:: REQUIREMENT ::
I need the lines below from the one with "TD: Thank you" down to the one with "KS: We need" reproduced exactly, both ends included, and nothing else.

:: THE DATA ::
.....
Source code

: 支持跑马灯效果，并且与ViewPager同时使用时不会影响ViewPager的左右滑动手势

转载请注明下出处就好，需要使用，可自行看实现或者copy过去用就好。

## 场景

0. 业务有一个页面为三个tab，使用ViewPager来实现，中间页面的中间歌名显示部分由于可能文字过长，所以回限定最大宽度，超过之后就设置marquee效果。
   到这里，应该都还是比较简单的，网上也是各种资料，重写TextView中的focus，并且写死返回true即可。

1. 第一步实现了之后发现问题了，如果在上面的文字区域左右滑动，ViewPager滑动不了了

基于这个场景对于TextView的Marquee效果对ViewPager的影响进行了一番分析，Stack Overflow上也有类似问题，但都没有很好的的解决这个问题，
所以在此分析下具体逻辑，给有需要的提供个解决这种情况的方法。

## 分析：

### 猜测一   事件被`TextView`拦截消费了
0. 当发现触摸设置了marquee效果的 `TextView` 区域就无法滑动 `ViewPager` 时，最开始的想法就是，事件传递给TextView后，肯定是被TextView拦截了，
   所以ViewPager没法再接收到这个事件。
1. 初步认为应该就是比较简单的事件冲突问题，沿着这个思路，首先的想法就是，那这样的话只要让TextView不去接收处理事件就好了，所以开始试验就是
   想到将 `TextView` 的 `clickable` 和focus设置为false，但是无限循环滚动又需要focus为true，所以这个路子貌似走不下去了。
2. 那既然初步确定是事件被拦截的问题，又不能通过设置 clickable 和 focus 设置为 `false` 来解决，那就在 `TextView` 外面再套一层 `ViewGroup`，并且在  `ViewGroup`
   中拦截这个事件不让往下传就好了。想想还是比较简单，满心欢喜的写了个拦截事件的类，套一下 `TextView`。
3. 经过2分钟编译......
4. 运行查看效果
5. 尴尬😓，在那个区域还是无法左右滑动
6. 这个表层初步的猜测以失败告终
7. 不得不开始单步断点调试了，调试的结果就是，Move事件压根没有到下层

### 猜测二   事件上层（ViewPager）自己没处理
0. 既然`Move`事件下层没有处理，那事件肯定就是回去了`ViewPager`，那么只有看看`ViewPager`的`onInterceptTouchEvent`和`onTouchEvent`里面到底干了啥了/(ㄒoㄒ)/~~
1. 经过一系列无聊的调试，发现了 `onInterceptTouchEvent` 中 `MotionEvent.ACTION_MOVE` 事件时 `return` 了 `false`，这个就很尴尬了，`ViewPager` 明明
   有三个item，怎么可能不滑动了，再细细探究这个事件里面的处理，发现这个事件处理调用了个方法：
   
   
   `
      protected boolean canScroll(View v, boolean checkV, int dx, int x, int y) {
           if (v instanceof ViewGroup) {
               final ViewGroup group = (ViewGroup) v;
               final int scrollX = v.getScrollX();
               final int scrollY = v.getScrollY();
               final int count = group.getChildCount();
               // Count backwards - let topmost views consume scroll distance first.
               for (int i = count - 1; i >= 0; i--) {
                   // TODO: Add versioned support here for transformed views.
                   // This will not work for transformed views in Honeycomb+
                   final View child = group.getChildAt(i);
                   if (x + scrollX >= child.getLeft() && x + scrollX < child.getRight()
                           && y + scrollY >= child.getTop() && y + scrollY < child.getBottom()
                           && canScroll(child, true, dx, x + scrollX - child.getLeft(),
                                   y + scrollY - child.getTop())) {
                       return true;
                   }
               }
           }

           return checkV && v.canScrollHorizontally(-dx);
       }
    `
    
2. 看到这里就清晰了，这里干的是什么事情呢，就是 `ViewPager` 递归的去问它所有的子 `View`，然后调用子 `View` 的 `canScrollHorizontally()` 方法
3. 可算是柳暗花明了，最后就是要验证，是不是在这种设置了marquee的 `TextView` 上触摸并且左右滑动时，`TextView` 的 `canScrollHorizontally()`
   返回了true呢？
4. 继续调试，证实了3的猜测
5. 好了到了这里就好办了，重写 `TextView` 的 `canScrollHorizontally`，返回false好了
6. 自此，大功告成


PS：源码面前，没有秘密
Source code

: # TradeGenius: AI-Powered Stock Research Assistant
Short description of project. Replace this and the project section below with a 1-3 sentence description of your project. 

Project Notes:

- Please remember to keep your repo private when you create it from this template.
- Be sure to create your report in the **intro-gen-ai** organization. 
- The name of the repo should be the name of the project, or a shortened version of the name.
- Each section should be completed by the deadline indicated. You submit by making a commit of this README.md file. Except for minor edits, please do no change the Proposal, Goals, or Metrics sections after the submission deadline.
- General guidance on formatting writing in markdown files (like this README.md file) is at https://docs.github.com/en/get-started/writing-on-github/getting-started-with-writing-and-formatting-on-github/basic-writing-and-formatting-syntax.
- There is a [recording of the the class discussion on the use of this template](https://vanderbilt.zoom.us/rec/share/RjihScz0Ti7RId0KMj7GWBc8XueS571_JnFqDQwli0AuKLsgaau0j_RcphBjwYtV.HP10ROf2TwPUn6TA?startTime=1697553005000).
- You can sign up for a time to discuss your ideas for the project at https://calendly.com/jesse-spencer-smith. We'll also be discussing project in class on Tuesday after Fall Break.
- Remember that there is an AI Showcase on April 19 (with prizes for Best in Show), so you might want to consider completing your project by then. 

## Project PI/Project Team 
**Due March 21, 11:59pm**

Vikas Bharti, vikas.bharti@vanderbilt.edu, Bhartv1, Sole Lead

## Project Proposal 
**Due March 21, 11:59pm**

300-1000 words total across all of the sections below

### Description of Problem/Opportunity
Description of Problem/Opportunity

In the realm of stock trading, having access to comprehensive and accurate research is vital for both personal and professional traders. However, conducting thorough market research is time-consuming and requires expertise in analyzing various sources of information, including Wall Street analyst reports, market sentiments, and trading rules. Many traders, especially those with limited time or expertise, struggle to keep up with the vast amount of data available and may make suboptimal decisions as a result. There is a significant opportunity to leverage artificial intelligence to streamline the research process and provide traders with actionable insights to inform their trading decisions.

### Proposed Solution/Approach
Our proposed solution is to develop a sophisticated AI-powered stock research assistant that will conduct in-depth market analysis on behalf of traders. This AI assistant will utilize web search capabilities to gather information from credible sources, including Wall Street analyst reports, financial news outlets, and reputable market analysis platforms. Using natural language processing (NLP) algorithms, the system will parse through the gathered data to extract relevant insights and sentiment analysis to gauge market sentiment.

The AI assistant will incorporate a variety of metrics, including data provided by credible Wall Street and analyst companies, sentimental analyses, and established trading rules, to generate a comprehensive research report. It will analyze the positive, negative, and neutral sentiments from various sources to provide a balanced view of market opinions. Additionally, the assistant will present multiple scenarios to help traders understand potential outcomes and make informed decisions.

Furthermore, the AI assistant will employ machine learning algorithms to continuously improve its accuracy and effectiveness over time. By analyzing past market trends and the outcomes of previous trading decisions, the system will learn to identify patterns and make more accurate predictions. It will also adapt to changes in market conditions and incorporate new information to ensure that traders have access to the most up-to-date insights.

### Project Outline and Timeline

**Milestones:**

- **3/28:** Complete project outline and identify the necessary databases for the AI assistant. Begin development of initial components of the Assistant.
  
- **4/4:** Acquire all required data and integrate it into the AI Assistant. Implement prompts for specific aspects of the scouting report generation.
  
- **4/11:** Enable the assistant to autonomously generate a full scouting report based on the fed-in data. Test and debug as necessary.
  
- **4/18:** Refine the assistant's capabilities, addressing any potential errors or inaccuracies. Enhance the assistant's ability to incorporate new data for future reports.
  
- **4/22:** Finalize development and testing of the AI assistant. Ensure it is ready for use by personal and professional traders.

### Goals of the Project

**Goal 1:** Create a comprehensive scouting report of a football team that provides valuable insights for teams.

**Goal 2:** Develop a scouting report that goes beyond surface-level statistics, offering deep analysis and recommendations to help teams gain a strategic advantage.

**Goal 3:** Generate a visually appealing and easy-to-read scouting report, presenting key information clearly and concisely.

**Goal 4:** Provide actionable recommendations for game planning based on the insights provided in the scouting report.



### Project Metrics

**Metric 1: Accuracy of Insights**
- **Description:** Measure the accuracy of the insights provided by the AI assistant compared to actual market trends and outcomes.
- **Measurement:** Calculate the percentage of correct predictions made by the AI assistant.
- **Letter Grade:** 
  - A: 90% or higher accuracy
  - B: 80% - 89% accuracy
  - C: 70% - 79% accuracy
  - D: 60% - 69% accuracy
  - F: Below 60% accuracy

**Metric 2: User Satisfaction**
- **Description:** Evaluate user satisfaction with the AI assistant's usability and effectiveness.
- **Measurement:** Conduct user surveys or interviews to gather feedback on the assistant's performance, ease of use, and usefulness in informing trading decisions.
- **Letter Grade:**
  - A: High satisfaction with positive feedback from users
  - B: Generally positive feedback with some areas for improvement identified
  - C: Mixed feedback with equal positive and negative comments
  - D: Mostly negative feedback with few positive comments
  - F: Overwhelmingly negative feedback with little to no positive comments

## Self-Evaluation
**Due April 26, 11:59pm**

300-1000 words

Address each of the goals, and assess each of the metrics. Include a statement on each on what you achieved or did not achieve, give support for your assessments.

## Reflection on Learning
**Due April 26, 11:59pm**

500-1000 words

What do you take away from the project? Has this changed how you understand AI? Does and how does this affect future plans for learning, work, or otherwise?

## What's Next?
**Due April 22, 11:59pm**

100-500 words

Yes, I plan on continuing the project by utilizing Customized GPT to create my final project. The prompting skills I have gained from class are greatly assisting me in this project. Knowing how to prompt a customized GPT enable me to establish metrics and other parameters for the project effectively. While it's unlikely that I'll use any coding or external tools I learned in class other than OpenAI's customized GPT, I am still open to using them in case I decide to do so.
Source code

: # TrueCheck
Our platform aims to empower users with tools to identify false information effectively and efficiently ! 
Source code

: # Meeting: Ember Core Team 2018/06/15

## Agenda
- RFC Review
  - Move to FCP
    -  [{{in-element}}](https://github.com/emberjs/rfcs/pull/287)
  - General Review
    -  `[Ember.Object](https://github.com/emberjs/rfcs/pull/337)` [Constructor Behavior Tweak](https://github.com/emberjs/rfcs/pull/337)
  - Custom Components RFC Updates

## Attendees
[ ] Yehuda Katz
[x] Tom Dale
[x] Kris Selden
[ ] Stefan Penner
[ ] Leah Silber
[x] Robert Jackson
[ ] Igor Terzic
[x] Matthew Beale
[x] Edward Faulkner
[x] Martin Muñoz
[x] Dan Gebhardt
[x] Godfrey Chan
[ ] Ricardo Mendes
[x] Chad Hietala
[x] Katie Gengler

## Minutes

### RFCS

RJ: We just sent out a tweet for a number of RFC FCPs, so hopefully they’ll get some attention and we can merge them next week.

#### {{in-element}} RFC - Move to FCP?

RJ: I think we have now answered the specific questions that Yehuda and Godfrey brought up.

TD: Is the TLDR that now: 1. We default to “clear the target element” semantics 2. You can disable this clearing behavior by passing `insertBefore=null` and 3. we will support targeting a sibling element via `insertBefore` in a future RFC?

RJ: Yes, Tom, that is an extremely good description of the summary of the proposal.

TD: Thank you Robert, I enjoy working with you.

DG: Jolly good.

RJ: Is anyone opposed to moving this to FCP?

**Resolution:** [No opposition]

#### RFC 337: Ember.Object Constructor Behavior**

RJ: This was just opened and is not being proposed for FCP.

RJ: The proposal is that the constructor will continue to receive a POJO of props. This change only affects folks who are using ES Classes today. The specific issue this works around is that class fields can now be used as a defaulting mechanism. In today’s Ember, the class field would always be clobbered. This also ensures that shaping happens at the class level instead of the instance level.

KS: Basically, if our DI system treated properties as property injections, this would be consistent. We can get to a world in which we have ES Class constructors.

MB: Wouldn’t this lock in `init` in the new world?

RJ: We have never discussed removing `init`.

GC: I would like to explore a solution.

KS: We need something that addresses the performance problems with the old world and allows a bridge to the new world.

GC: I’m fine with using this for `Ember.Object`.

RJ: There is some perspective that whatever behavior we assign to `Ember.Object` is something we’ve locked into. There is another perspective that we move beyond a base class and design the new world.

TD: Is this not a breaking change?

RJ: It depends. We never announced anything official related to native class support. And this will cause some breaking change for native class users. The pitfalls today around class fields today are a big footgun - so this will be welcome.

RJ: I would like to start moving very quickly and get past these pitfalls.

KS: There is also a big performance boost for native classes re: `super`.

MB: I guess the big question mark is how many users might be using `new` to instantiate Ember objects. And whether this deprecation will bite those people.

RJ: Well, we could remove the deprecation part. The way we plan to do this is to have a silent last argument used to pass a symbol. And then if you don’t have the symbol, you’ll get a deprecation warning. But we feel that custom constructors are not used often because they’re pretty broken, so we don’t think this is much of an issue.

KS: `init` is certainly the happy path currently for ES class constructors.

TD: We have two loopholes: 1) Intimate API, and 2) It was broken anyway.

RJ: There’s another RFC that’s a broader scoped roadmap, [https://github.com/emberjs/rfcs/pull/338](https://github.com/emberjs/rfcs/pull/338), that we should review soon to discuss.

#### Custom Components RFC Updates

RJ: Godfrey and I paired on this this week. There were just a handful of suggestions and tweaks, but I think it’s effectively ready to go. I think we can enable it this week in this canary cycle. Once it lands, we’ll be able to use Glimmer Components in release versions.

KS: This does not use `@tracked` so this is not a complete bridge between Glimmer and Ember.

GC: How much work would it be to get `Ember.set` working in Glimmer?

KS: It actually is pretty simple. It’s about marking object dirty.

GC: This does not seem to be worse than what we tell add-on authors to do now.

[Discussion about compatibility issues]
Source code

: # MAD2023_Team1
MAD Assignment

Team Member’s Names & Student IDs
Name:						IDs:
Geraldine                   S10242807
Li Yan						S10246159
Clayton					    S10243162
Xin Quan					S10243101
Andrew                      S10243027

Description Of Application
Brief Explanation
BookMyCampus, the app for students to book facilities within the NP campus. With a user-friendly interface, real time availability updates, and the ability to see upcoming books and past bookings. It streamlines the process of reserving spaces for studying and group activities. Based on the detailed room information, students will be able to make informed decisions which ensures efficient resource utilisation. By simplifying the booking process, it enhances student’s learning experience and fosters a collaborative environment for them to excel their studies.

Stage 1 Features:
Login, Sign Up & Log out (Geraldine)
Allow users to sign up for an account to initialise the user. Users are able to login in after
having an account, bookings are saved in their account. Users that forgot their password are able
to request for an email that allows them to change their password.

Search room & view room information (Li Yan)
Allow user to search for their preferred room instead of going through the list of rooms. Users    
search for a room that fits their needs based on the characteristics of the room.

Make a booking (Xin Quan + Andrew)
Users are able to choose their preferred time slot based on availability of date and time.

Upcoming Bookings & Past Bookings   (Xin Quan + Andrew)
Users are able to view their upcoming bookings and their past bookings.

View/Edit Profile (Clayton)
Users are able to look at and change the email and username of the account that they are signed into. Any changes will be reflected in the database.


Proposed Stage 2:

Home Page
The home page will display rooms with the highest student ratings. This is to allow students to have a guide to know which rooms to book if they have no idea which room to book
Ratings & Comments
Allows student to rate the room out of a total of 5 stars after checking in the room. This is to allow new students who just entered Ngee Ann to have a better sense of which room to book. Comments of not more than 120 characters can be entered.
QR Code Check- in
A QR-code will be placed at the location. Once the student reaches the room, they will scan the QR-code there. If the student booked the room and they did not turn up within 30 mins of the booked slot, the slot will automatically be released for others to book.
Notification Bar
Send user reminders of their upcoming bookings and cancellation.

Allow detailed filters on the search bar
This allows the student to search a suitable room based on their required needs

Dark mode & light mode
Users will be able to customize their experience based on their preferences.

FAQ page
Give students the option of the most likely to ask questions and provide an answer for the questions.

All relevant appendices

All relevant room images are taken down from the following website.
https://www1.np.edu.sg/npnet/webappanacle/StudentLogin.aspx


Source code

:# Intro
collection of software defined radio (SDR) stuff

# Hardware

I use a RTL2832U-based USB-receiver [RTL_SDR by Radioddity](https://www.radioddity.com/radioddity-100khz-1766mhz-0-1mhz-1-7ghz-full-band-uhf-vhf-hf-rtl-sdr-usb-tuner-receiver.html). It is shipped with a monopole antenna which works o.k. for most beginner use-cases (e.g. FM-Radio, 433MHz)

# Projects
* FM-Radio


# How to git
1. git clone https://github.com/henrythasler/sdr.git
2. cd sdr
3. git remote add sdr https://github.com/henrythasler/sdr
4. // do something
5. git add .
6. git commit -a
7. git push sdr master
.....
:: WRITTEN ANSWER ::
TD: Thank you Robert, I enjoy working with you.

DG: Jolly good.

RJ: Is anyone opposed to moving this to FCP?

**Resolution:** [No opposition]

#### RFC 337: Ember.Object Constructor Behavior**

RJ: This was just opened and is not being proposed for FCP.

RJ: The proposal is that the constructor will continue to receive a POJO of props. This change only affects folks who are using ES Classes today. The specific issue this works around is that class fields can now be used as a defaulting mechanism. In today’s Ember, the class field would always be clobbered. This also ensures that shaping happens at the class level instead of the instance level.

KS: Basically, if our DI system treated properties as property injections, this would be consistent. We can get to a world in which we have ES Class constructors.

MB: Wouldn’t this lock in `init` in the new world?

RJ: We have never discussed removing `init`.

GC: I would like to explore a solution.

KS: We need something that addresses the performance problems with the old world and allows a bridge to the new world.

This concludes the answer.